Augusta GreenJackets
Atlanta Braves affiliate since 2021
In 1905, at age 18, Ty Cobb won his first professional batting title as a member of the South Atlantic League's Augusta Tourists. He made his Major League debut later that season, collecting the first of his 4,191 career hits. In Cobb's honor, Augusta's Minor League team was named the Tygers from 1922-29. A more recent tribute to Cobb could be found at the GreenJackets' previous home of Lake Olmstead Stadium. It was 366 feet from home plate to the power alleys, a reference to Cobb's .366 lifetime batting average.

Charleston RiverDogs
Tampa Bay affiliate since 2021
The RiverDogs were established in 1980 as a charter member of the South Atlantic League. Over the course of 40 seasons, three team names (Royals, Rainbows, RiverDogs) and five affiliations (Kansas City, San Diego, Tampa Bay and New York Yankees), the organization never won a league title.
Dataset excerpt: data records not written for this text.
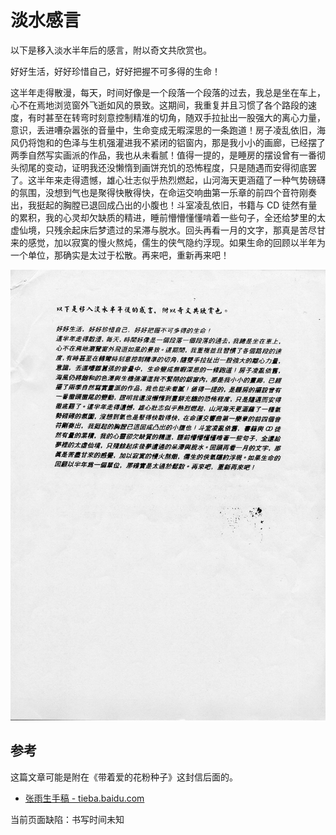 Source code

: # 淡水感言

以下是移入淡水半年后的感言，附以奇文共欣赏也。

好好生活，好好珍惜自己，好好把握不可多得的生命！

这半年走得散漫，每天，时间好像是一个段落一个段落的过去，我总是坐在车上，心不在焉地浏览窗外飞逝如风的景致。这期间，我重复并且习惯了各个路段的速度，有时甚至在转弯时刻意控制精准的切角，随双手拉扯出一股强大的离心力量，意识，丢进嘈杂嚣张的音量中，生命变成无暇深思的一条跑道！房子凌乱依旧，海风仍将饱和的色泽与生机强灌进我不紧闭的铝窗内，那是我小小的画廊，已经摆了两季自然写实画派的作品，我也从未看腻！值得一提的，是睡房的摆设曾有一番彻头彻尾的变动，证明我还没懒惰到画饼充饥的恐怖程度，只是随遇而安得彻底罢了。这半年来走得遗憾，雄心壮志似乎热烈燃起，山河海天更涵蕴了一种气势磅礴的氛围，没想到气也是聚得快散得快，在命运交响曲第一乐章的前四个音符刚奏出，我挺起的胸膛已退回成凸出的小腹也！斗室凌乱依旧，书籍与 CD 徒然有量的累积，我的心灵却欠缺质的精进，睡前懵懵懂懂啃着一些句子，全还给梦里的太虚仙境，只残余起床后梦遗过的呆滞与脱水。回头再看一月的文字，那真是苦尽甘来的感觉，加以寂寞的慢火熬炖，儒生的侠气隐约浮现。如果生命的回顾以半年为一个单位，那确实是太过于松散。再来吧，重新再来吧！

![淡水感言](./reflections-on-tamsui.jpg)

## 参考

这篇文章可能是附在《带着爱的花粉种子》这封信后面的。

-   [张雨生手稿 - tieba.baidu.com](https://tieba.baidu.com/p/2084189476#!/l/p1)

当前页面缺陷：书写时间未知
This is the third-longest active drought in Minor League Baseball, and the longest among teams that have never won a championship at any point in their existence. The RiverDogs are now entering their second stint as a Tampa Bay affiliate, and hope springs eternal.

Columbia Fireflies
Kansas City affiliate since 2021
Most teams experience a dip in attendance in their second year at a new ballpark. Not so for the Columbia Fireflies. The team drew 261,134 to Spirit Communications Park (now Segra Park) in their inaugural season of 2016. The next season, the Fireflies drew 315,034. The primary reason for this anomalous increase was the presence of Tim Tebow on the roster. The former quarterback, now retired from baseball as well, opened the 2017 season on the Fireflies and proved to be a big draw in Columbia and throughout the South Atlantic League. Tebow played 64 games for Columbia, his first as a professional baseball player, before getting promoted to the Class A Advanced St. Lucie Mets.

Myrtle Beach Pelicans
Chicago Cubs affiliate since 2015
The franchise that is today's Myrtle Beach Pelicans began in 1980 as one of Minor League Baseball's most iconic teams, the Durham Bulls. Following the 1997 season the Bulls, a Carolina League team, relocated to Danville, Va. and spent a season there before moving to Myrtle Beach in 1999 and becoming the Pelicans. The Durham Bulls never ceased operations, however. In tandem with the relocation of its Carolina League, the city of Durham was awarded a Triple-A team and became an affiliate of the Tampa Bay Rays. That iteration of the Bulls, which began play in 1998, is the one that exists today.